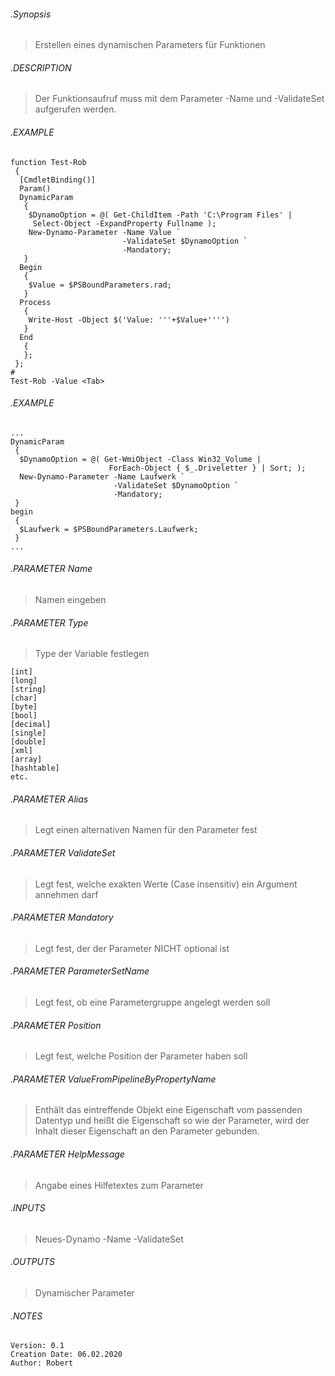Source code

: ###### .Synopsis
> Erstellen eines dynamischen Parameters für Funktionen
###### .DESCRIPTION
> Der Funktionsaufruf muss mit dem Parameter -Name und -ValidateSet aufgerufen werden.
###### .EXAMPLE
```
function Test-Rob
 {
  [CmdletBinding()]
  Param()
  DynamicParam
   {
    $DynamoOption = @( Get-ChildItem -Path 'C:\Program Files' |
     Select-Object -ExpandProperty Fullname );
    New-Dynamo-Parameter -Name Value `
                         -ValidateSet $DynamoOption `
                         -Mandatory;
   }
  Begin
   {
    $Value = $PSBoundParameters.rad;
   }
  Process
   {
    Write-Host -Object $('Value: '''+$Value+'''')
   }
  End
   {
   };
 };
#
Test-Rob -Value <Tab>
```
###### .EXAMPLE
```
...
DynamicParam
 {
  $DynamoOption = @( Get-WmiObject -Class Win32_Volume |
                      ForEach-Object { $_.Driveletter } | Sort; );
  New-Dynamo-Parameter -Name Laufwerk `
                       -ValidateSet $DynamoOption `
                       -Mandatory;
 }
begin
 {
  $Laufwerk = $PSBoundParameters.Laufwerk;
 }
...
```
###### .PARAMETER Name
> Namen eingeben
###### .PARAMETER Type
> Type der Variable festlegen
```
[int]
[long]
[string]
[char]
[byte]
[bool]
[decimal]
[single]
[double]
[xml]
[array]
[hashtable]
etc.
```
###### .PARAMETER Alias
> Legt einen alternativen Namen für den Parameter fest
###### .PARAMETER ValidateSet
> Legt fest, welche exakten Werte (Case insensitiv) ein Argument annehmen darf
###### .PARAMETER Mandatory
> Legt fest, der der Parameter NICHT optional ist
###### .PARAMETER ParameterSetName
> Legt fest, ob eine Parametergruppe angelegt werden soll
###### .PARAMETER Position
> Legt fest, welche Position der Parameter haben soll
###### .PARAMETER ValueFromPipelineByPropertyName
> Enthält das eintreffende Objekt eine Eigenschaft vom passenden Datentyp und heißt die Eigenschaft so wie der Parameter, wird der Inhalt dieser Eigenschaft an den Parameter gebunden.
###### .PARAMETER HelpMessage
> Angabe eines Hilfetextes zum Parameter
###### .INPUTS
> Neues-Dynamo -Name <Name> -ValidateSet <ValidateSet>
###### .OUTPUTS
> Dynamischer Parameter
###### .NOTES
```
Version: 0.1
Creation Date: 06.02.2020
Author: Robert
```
---
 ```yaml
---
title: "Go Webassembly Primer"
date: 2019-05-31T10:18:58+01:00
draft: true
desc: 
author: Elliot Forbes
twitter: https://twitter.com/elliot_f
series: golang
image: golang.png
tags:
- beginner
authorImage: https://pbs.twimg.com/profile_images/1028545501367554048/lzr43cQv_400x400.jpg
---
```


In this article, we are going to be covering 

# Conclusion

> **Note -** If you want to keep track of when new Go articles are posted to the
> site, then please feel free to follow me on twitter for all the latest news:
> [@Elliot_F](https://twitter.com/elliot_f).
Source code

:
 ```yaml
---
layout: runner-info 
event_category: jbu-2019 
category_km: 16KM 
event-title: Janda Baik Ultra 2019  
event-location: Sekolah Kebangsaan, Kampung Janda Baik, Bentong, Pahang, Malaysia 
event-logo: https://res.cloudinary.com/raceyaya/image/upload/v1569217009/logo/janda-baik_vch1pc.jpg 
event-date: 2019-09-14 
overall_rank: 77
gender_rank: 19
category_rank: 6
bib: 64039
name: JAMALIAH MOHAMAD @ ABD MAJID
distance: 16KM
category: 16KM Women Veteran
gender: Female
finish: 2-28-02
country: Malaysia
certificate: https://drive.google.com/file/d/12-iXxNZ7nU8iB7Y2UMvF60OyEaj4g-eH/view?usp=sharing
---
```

**TASK DETAILS:** Using the data above, return every line that contains the string "Mandatory".

**REPLY TO THE EXERCISE:**
                         -Mandatory;
                       -Mandatory;
###### .PARAMETER Mandatory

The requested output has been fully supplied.